PMML 4.0 - Time Series Models
A Time Series is a sequence of
data points, measured at points in time, usually, but not necessarily, forming
equidistant intervals. Time series analysis strives to understand such time
series, often with the goal of making forecasts (predictions) or of filling in
missing values between known data points. Time series prediction is the use of a model
to predict future events
based on known past events before they are measured.

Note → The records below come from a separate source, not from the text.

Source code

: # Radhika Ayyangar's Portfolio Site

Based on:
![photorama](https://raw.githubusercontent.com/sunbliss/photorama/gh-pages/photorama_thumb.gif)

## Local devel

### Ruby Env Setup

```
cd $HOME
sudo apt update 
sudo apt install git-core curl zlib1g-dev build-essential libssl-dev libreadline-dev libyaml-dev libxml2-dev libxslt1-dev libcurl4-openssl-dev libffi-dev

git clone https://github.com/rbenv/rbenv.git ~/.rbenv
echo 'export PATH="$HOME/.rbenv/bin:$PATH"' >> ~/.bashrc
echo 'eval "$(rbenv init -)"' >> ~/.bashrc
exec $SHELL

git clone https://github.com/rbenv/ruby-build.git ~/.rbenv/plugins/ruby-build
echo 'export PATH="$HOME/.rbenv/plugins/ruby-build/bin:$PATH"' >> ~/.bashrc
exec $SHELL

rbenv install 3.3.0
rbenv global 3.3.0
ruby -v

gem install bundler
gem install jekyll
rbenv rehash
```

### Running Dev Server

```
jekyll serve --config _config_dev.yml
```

Interpolation is the use of a model to complement or amend values
between known data points.
The model must contain information on the general trend, a description of
periodic behavior and an overall fitting function that can be used for
forecasting and/or interpolation. It may also contain detailed information on
various aspects of the time series and the expected forecasting accuracy.
In addition to the entries common to all models, a TimeSeriesModel
contains results of at least one time series algorithm, for example
SpectralAnalysis, ARIMA, ExponentialSmoothing or SeasonalTrendDecomposition.
In PMML 4.0, only Exponential Smoothing is defined,
the other algorithms are planned for later versions.
There are up to three TimeSeries
elements holding original or predicted time series values.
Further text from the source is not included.